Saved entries
____
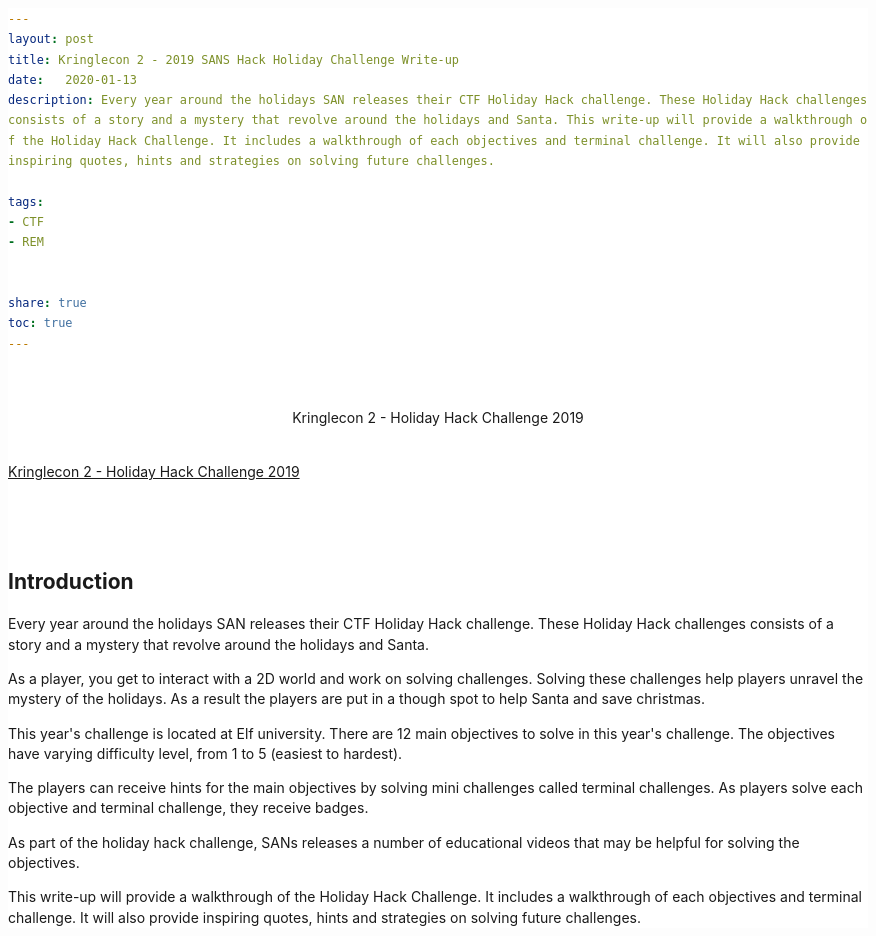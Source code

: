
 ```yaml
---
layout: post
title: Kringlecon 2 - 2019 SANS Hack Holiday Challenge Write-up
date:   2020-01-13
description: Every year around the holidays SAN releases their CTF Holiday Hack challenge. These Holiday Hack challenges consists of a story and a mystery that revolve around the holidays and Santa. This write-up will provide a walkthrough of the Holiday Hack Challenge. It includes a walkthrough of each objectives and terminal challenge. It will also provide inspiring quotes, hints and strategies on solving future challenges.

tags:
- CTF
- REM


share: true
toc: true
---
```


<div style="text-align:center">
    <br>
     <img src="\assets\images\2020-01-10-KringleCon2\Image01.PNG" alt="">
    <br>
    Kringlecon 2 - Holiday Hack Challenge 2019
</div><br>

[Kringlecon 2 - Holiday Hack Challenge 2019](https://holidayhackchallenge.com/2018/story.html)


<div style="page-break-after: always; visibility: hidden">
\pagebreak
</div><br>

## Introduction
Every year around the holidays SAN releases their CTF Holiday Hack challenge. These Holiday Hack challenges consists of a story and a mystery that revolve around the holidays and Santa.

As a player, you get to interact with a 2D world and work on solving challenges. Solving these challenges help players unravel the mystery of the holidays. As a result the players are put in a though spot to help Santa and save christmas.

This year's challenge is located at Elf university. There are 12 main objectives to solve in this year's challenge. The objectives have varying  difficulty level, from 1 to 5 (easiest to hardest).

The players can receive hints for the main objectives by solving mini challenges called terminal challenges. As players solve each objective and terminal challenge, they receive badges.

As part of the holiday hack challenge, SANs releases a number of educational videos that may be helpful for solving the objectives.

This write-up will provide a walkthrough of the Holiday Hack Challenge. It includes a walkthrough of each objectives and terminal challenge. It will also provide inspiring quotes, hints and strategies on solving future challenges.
____
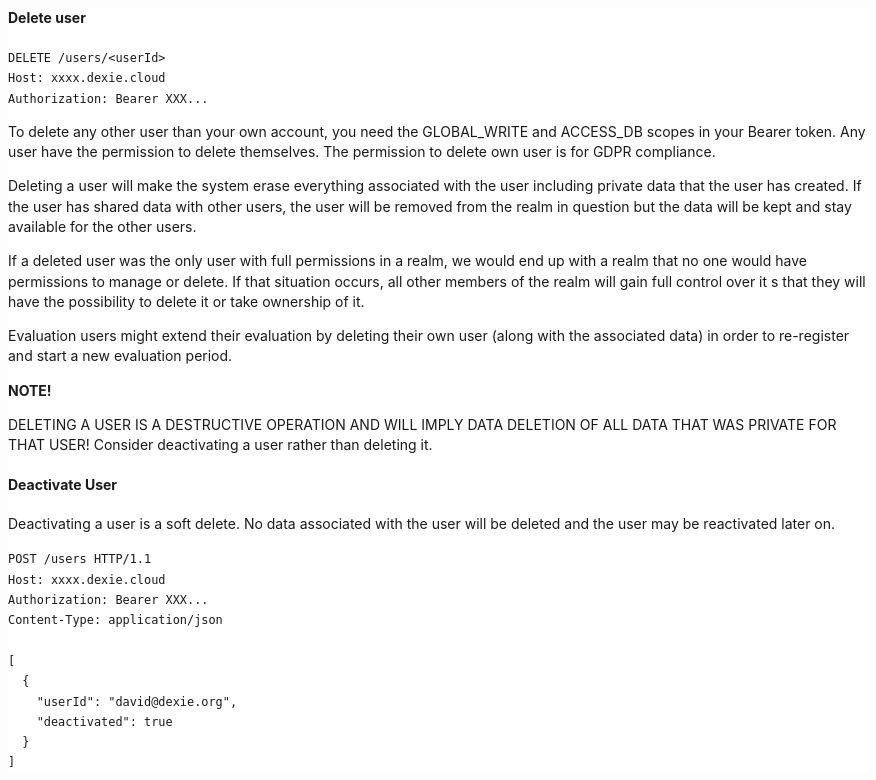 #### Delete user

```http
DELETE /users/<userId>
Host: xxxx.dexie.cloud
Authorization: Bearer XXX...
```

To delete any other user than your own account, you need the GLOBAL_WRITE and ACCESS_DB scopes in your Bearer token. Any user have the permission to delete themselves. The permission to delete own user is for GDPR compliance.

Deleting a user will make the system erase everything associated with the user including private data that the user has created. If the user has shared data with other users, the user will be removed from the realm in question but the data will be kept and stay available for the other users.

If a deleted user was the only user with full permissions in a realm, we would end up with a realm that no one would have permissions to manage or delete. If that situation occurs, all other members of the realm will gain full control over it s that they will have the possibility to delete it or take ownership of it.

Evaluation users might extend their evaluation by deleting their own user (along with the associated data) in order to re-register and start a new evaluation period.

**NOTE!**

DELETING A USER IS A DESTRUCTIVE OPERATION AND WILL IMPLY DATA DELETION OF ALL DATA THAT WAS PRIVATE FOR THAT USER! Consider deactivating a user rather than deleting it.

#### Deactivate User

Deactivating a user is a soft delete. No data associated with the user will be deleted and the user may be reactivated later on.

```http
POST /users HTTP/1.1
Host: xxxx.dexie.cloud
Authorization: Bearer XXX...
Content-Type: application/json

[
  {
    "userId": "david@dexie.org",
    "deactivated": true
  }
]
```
____
_GOAL OF THE EXERCISE:_ The lines above, starting at the one with "This year's challenge is" and ending at the one with "The players can", are the only ones to return, exactly as written.

_WRITTEN REPLY:_
This year's challenge is located at Elf university. There are 12 main objectives to solve in this year's challenge. The objectives have varying  difficulty level, from 1 to 5 (easiest to hardest).

The players can receive hints for the main objectives by solving mini challenges called terminal challenges. As players solve each objective and terminal challenge, they receive badges.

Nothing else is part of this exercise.